Flair, 20, held the show to promote his EP titled Wi-Fi: The Prequel. Aside from showing the MC’s skills, the disc introduces listeners to some talented producers, including Brooklyn-based Snake Eyes.  Snake Eyes uses an up tempo ’90’s beat on “Pray for This,” cinematic strings on “007 (Oh No)” and spine-chilling organ chords on “The Rapture.” Flair also shines on “The Rapture.” Flow stops whenever the mic drops/but images get cropped/so an acappella is a Photoshop, he says on “The Rapture.” Producers Swiff D (“Down Down”) and Master Chef “Time to Go”) also appear on the EP. Here are some other facts you might not know about Flair.

What year are you at F&M, and what’s your major?
I’m a sophomore and sociology major.

When did you first pick up a mic?
I began rapping in sixth grade but didn’t even begin to take it remotely serious until freshman year of high school.

What’s your career goal in the rap game?
I want to take this rap thing as far as possible. I’m not really worried about [signing with a major label] right now.
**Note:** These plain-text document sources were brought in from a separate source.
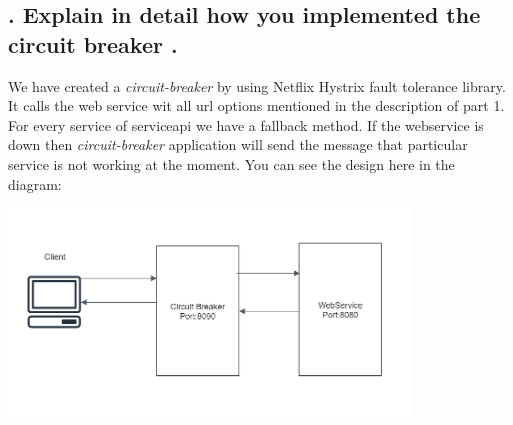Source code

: 
\subsection{. Explain in detail how you implemented the circuit
breaker
.}

We have created a \textit{circuit-breaker} by using Netflix Hystrix fault tolerance library. It calls the web service wit all url options mentioned in the description of part 1. For every service of serviceapi we have a fallback method. If the webservice is down then \textit{circuit-breaker} application will send the message that particular service is not working at the moment. You can see the design here in the diagram:

\includegraphics[keepaspectratio,width=0.8\textwidth,angle=0]{images/Circuit.PNG}
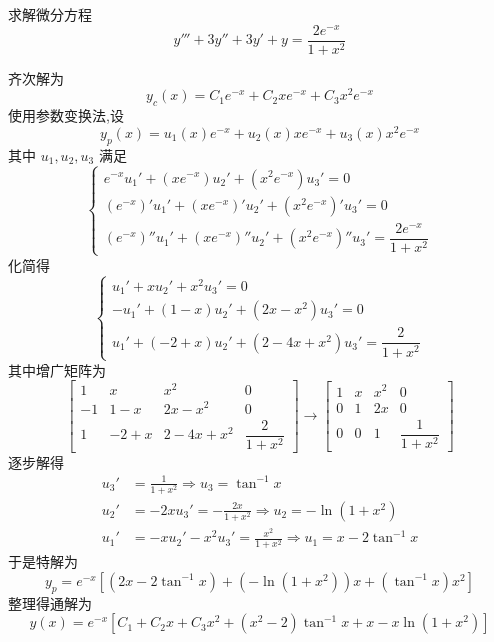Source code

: \begin{questions}
    \question 求解微分方程
    \[
    y'''+3y''+3y'+y=\frac{2e^{-x}}{1+x^2}
    \]
    \begin{solution}  
        齐次解为
        \[
        y_c(x) = C_1 e^{-x} + C_2 x e^{-x} + C_3 x^2 e^{-x}
        \]
        使用参数变换法,设
        \[
        y_p(x) = u_1(x) e^{-x} + u_2(x) x e^{-x} + u_3(x) x^2 e^{-x}
        \]
        其中 $u_1, u_2, u_3$ 满足
        \[
        \begin{cases}
        e^{-x} u_1' + (xe^{-x}) u_2' + (x^2 e^{-x}) u_3' = 0 \\
        (e^{-x})' u_1' + (xe^{-x})' u_2' + (x^2 e^{-x})' u_3' = 0 \\
        (e^{-x})'' u_1' + (xe^{-x})'' u_2' + (x^2 e^{-x})'' u_3' = \dfrac{2e^{-x}}{1+x^2}
        \end{cases}
        \]
        化简得
        \[
        \begin{cases}
        u_1' + x u_2' + x^2 u_3' = 0 \\
        -u_1' + (1-x) u_2' + (2x - x^2) u_3' = 0 \\
        u_1' + (-2+x) u_2' + (2 - 4x + x^2) u_3' = \dfrac{2}{1+x^2}
        \end{cases}
        \]
        其中增广矩阵为
        \[
        \left[
        \begin{array}{ccc|c}
        1 & x & x^2 & 0 \\
        -1 & 1-x & 2x-x^2 & 0 \\
        1 & -2+x & 2-4x+x^2 & \dfrac{2}{1+x^2}
        \end{array}
        \right] \to
        \left[
        \begin{array}{ccc|c}
        1 & x & x^2 & 0 \\
        0 & 1 & 2x & 0 \\
        0 & 0 & 1 & \dfrac{1}{1+x^2}
        \end{array}
        \right]
        \]
        逐步解得
        \begin{align*}
        u_3' &= \frac{1}{1+x^2} \Rightarrow u_3 = \tan^{-1} x \\
        u_2' &= -2x u_3' = -\frac{2x}{1+x^2} \Rightarrow u_2 = -\ln(1+x^2) \\
        u_1' &= -x u_2' - x^2 u_3' = \frac{x^2}{1+x^2} \Rightarrow u_1 = x - 2 \tan^{-1} x
        \end{align*}
        于是特解为
        \[
        y_p = e^{-x} \left[ (2x - 2\tan^{-1}x) + (-\ln(1+x^2)) x + (\tan^{-1} x) x^2 \right]
        \]
        整理得通解为
        \[
        y(x) = e^{-x}\left[C_1 + C_2 x + C_3 x^2+(x^2-2)\tan^{-1}x + x-x\ln(1+x^2) \right]
        \]
    \end{solution}


\end{questions}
I just want to make good music people can appreciate, and let the money and notoriety follow. 

Who’s your favorite artist?
I don’t have a favorite artist. Some of my favorite old school artists are Big L, Big Pun, B.I.G., Jay-Z, Nas, Outkast, Brand Nubian, DMX, Lost Boyz, Onyx, Ma$e, The Diplomats, Eminem, Joe Budden and G. Dep, just to name a few. As far as today’s rap, to name a few, I listen to Fab, Pac Div, Wiz Khalifa, Laws, Blu, Ludacris, T.I., Freeway, Wale, but I’m open to anything. If it sounds good, I rock to it.

I became a Gang Starr fan because it was one of the first groups to fuse jazz with hip-hop. I also dug Premier’s beats and how Guru incorporated consciousness in his rhymes. Do you remember the late rapper?
R.I.P. Guru—that was a huge loss to hip-hop. I do remember Gang Starr. “Skills” was the joint!